The SEC stated that its guidance makes clear that management can look to the principles-based guidance for carrying out its responsibilities. The new guidance doesn’t include examples because the SEC wants to avoid the unintended consequence of creating a “one size fits all” box. The SEC Staff stated that many larger companies have developed acceptable procedures for Section 404 reporting that differ from the interpretive guidance and that such procedures may continue to be used.

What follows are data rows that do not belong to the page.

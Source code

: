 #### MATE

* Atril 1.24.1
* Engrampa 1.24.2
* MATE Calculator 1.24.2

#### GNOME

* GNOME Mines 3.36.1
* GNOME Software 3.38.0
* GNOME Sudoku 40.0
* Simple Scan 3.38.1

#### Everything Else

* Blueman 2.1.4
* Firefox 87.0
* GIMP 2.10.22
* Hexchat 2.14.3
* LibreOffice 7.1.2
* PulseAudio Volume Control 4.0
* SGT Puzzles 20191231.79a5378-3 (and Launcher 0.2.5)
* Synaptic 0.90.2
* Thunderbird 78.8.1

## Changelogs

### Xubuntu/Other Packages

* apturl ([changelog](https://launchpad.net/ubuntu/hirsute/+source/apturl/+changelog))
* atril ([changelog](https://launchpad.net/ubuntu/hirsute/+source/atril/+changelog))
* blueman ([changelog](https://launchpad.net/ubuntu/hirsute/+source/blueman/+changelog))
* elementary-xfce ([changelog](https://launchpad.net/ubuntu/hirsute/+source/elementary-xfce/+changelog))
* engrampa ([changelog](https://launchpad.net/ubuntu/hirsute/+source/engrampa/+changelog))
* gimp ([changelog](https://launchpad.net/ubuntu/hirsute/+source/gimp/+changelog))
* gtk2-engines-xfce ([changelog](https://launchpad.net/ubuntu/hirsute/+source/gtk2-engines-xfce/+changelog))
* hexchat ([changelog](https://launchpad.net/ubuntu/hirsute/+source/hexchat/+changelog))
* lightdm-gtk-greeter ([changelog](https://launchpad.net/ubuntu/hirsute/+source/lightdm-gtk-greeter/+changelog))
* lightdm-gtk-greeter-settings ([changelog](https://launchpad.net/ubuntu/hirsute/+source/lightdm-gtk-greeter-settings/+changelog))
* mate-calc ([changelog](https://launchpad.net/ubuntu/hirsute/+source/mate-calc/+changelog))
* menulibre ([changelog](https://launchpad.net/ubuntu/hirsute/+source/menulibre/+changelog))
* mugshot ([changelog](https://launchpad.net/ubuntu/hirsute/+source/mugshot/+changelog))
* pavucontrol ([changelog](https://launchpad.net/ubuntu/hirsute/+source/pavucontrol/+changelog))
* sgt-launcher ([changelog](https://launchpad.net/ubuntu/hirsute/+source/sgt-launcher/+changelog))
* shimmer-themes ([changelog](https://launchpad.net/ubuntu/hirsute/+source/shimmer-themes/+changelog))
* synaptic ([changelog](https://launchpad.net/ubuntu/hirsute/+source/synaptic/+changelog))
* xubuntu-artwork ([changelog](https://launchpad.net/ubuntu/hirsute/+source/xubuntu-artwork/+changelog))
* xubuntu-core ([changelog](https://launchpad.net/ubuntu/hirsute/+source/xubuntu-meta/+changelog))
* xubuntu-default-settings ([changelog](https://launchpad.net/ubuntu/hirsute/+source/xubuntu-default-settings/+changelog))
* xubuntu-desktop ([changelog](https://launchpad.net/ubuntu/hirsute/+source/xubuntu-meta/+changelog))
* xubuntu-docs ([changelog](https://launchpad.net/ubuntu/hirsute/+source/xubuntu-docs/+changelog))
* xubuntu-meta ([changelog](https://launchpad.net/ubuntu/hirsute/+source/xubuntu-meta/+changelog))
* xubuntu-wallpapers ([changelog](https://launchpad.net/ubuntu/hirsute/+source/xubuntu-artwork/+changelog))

The SEC amended Rule 12b-2 and Rule 1-02 of Regulation S-X to codify the term “material weakness” substantially as proposed (the Staff stated that the PCAOB will adopt the same definition) to “a deficiency, or combination of deficiencies, in internal control over financial reporting, such that there is a reasonable possibility of leading to a material misstatement that will not be prevented or detected on a timely basis). The Staff explained that most of the material weakness situations seen so far involve accounting related issues within the areas of more complex accounting standards, such as taxes, revenue-recognition and the treatment of derivatives – and the new guidance addresses these areas.
The SEC amended Rules 13a-15(c) and 15d-15(c) to eliminate the requirement that auditors attest to management’s process of evaluating internal controls. In addition, the SEC amended Rules 1-02(a)(2) and 2-02(f) of Regulation S-X to require the expression of a single opinion directly on the effectiveness of internal control over financial reporting by the auditor in its attestation report.
The SEC also proposed a new definition of the term “significant deficiency,” which is intended to clarify those weaknesses that are considered to be less severe than a “material weakness.” Unlike “material weakness,” the proposed “significant deficiency” doesn’t include a probability threshold.
What the SEC Didn’t Do? Extend the Smaller Company Deadline Again
The SEC didn’t extend the deadline for smaller companies (those with less than $75 million in market capitalization) to comply with Section 404 since the new guidance provides scalable and flexible ways for these companies to meet the December 31st deadline. So unless the SEC reverses itself – which is still possible since Commissioners Atkins and Casey said they are still considering it – three delays was the charm. Following the SEC meeting, Senators Kerry and Snowe issued a press release saying it was a mistake not to adopt a fourth delay.
By the way, the SEC has announced the agendas and panelists for today’s and tomorrow’s proxy process roundtables (Evelyn Davis is on the Friday agenda; that alone should make it worthwhile). And the SEC adopted rules yesterday related to the Credit Rating Agency Reform Act of 2006.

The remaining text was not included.